Rob Goldberg@@TheRobGoldbergFeatured Columnist IVJuly 12, 2021

TEMPE, AZ - FEBRUARY 08:  The Arizona State Sun Devils logo sparky on the court before the college basketball game between the USC Trojans and the Arizona State Sun Devils on February 8, 2020 at Desert Financial Arena in Tempe, Arizona. (Photo by Kevin Abele/Icon Sportswire via Getty Images)
Kevin Abele/Icon Sportswire via Getty Images

Former Arizona State official David Cohen has filed a civil lawsuit against the school alleging that his termination was as a result of insisting the school investigate sexual assault claims against a booster, per Pete Thamel of Yahoo Sports.

Cohen was fired from his position as senior associate athletic director in December 2019, which he saw as "clear retaliation" for his role in pushing for an investigation against prominent donor Bart Wear.

The lawsuit comes after a notice of claim filed in February, which stated Arizona State athletic director Ray Anderson and other officials waited almost five months to begin an investigation into claims from three women of "assault and sexual harassment" against Wear, per Thamel.

ASU eventually canceled the booster's season tickets and determined he is no longer welcome at events after determining he "subjected the three women to 'unwelcome comments and physical contact,'" per Thamel.

Cohen's wife, Kathy, was one of the accusers, stating Wear touched her breasts at a Pac-12 tournament basketball game. Leslie Hurley, wife of men's basketball coach Bobby Hurley, also said Wear "inappropriately put his hand on her leg while talking with her."

Bobby Hurley blasted Anderson in an email last December, stating the athletic director "disregarded the safety and [has] shown no sensitivity towards the women that have experienced sexual assault," per Thamel.

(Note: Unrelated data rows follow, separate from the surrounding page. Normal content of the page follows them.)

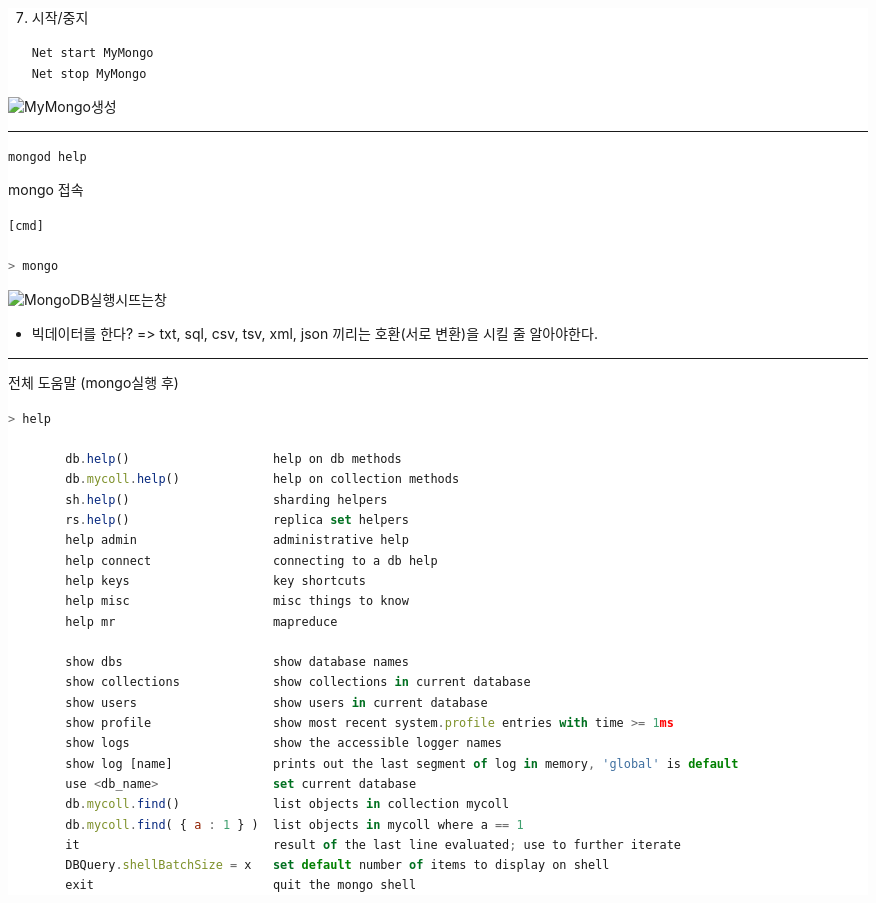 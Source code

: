 7. 시작/중지

   ```javascript
   Net start MyMongo                
   Net stop MyMongo
   ```



![MyMongo생성](C:\Users\JAY\Desktop\TIL\스터디_MongoDB\MyMongo생성.PNG)

---

```javascript
mongod help
```



mongo 접속

```javascript
[cmd]

> mongo
```

![MongoDB실행시뜨는창](C:\Users\JAY\Desktop\TIL\스터디_MongoDB\MongoDB실행시뜨는창.PNG)



- 빅데이터를 한다? => txt, sql, csv, tsv, xml, json 끼리는 호환(서로 변환)을 시킬 줄 알아야한다.

---

전체 도움말 (mongo실행 후)

```javascript
> help

        db.help()                    help on db methods
        db.mycoll.help()             help on collection methods
        sh.help()                    sharding helpers
        rs.help()                    replica set helpers
        help admin                   administrative help
        help connect                 connecting to a db help
        help keys                    key shortcuts
        help misc                    misc things to know
        help mr                      mapreduce

        show dbs                     show database names
        show collections             show collections in current database
        show users                   show users in current database
        show profile                 show most recent system.profile entries with time >= 1ms
        show logs                    show the accessible logger names
        show log [name]              prints out the last segment of log in memory, 'global' is default
        use <db_name>                set current database
        db.mycoll.find()             list objects in collection mycoll
        db.mycoll.find( { a : 1 } )  list objects in mycoll where a == 1
        it                           result of the last line evaluated; use to further iterate
        DBQuery.shellBatchSize = x   set default number of items to display on shell
        exit                         quit the mongo shell
```
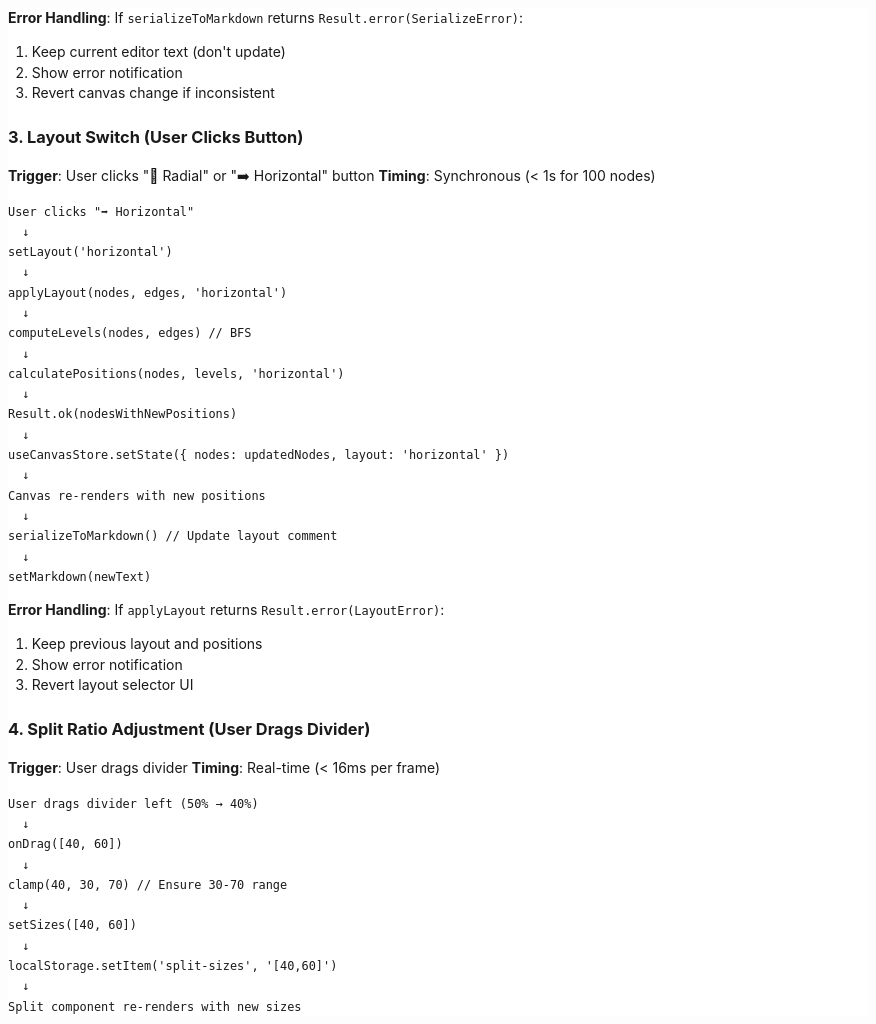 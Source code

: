 **Error Handling**: If `serializeToMarkdown` returns `Result.error(SerializeError)`:
1. Keep current editor text (don't update)
2. Show error notification
3. Revert canvas change if inconsistent

### 3. Layout Switch (User Clicks Button)

**Trigger**: User clicks "🌟 Radial" or "➡️ Horizontal" button
**Timing**: Synchronous (< 1s for 100 nodes)

```
User clicks "➡️ Horizontal"
  ↓
setLayout('horizontal')
  ↓
applyLayout(nodes, edges, 'horizontal')
  ↓
computeLevels(nodes, edges) // BFS
  ↓
calculatePositions(nodes, levels, 'horizontal')
  ↓
Result.ok(nodesWithNewPositions)
  ↓
useCanvasStore.setState({ nodes: updatedNodes, layout: 'horizontal' })
  ↓
Canvas re-renders with new positions
  ↓
serializeToMarkdown() // Update layout comment
  ↓
setMarkdown(newText)
```

**Error Handling**: If `applyLayout` returns `Result.error(LayoutError)`:
1. Keep previous layout and positions
2. Show error notification
3. Revert layout selector UI

### 4. Split Ratio Adjustment (User Drags Divider)

**Trigger**: User drags divider
**Timing**: Real-time (< 16ms per frame)

```
User drags divider left (50% → 40%)
  ↓
onDrag([40, 60])
  ↓
clamp(40, 30, 70) // Ensure 30-70 range
  ↓
setSizes([40, 60])
  ↓
localStorage.setItem('split-sizes', '[40,60]')
  ↓
Split component re-renders with new sizes
```
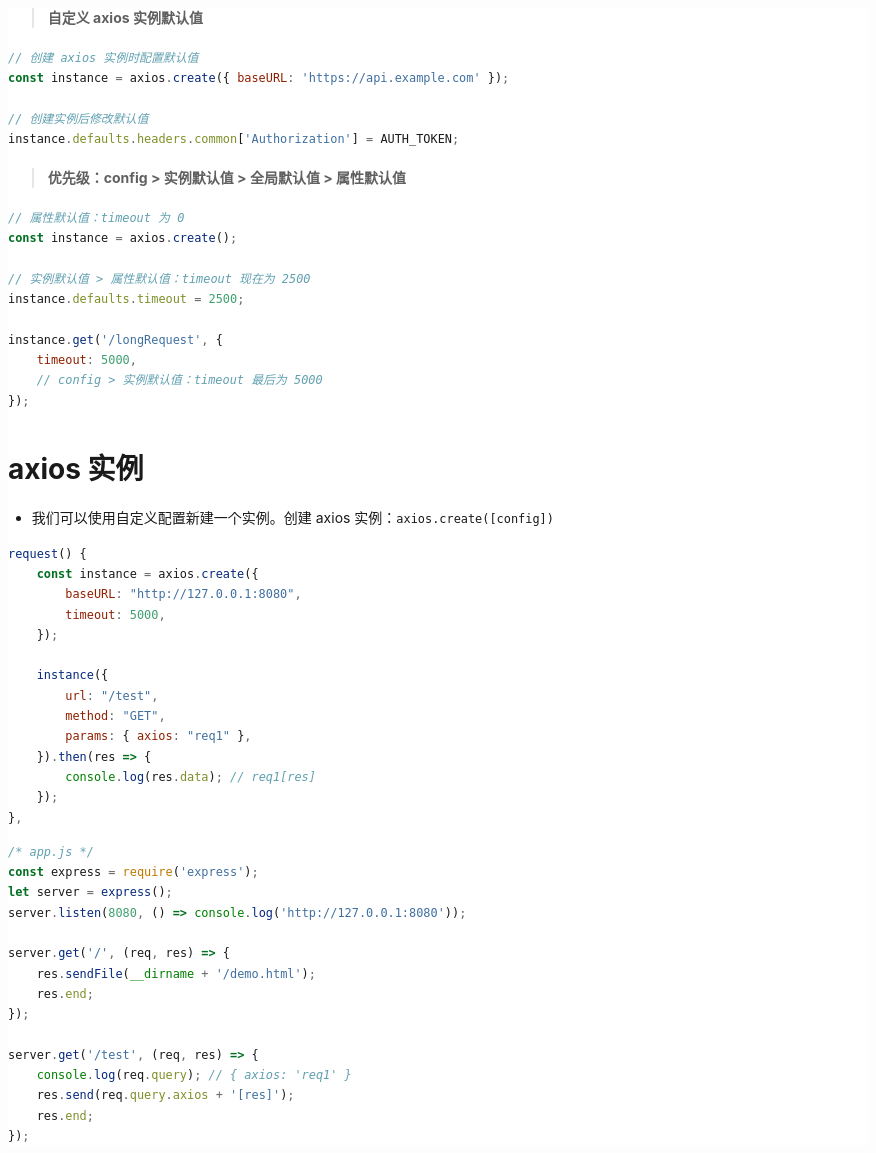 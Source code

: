 > #### 自定义 axios 实例默认值

```js
// 创建 axios 实例时配置默认值
const instance = axios.create({ baseURL: 'https://api.example.com' });

// 创建实例后修改默认值
instance.defaults.headers.common['Authorization'] = AUTH_TOKEN;
```

> #### 优先级：config > 实例默认值 > 全局默认值 > 属性默认值

```js
// 属性默认值：timeout 为 0
const instance = axios.create();

// 实例默认值 > 属性默认值：timeout 现在为 2500
instance.defaults.timeout = 2500;

instance.get('/longRequest', {
    timeout: 5000,
    // config > 实例默认值：timeout 最后为 5000
});
```

# axios 实例

-   我们可以使用自定义配置新建一个实例。创建 axios 实例：`axios.create([config])`

```js
request() {
    const instance = axios.create({
        baseURL: "http://127.0.0.1:8080",
        timeout: 5000,
    });

    instance({
        url: "/test",
        method: "GET",
        params: { axios: "req1" },
    }).then(res => {
        console.log(res.data); // req1[res]
    });
},
```

```js
/* app.js */
const express = require('express');
let server = express();
server.listen(8080, () => console.log('http://127.0.0.1:8080'));

server.get('/', (req, res) => {
    res.sendFile(__dirname + '/demo.html');
    res.end;
});

server.get('/test', (req, res) => {
    console.log(req.query); // { axios: 'req1' }
    res.send(req.query.axios + '[res]');
    res.end;
});
```
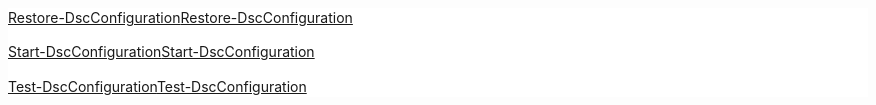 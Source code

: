 [<span data-ttu-id="4aa5a-154">Restore-DscConfiguration</span><span class="sxs-lookup"><span data-stu-id="4aa5a-154">Restore-DscConfiguration</span></span>](Restore-DscConfiguration.md)

[<span data-ttu-id="4aa5a-155">Start-DscConfiguration</span><span class="sxs-lookup"><span data-stu-id="4aa5a-155">Start-DscConfiguration</span></span>](Start-DscConfiguration.md)

[<span data-ttu-id="4aa5a-156">Test-DscConfiguration</span><span class="sxs-lookup"><span data-stu-id="4aa5a-156">Test-DscConfiguration</span></span>](Test-DscConfiguration.md)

The latest lawsuit alleges Cohen was fired only for pushing for an investigation and that he otherwise "received glowing reviews for his performance and the highest bonuses in the ASU athletics department."

There is no specific dollar amount called for in the lawsuit, but it states he is seeking "past and future wages and benefits, pre and post-judgement interest, compensatory damages, and mental health anguish and emotional distress."

Anderson received a contract extension in February that could keep him at the school through at least 2026.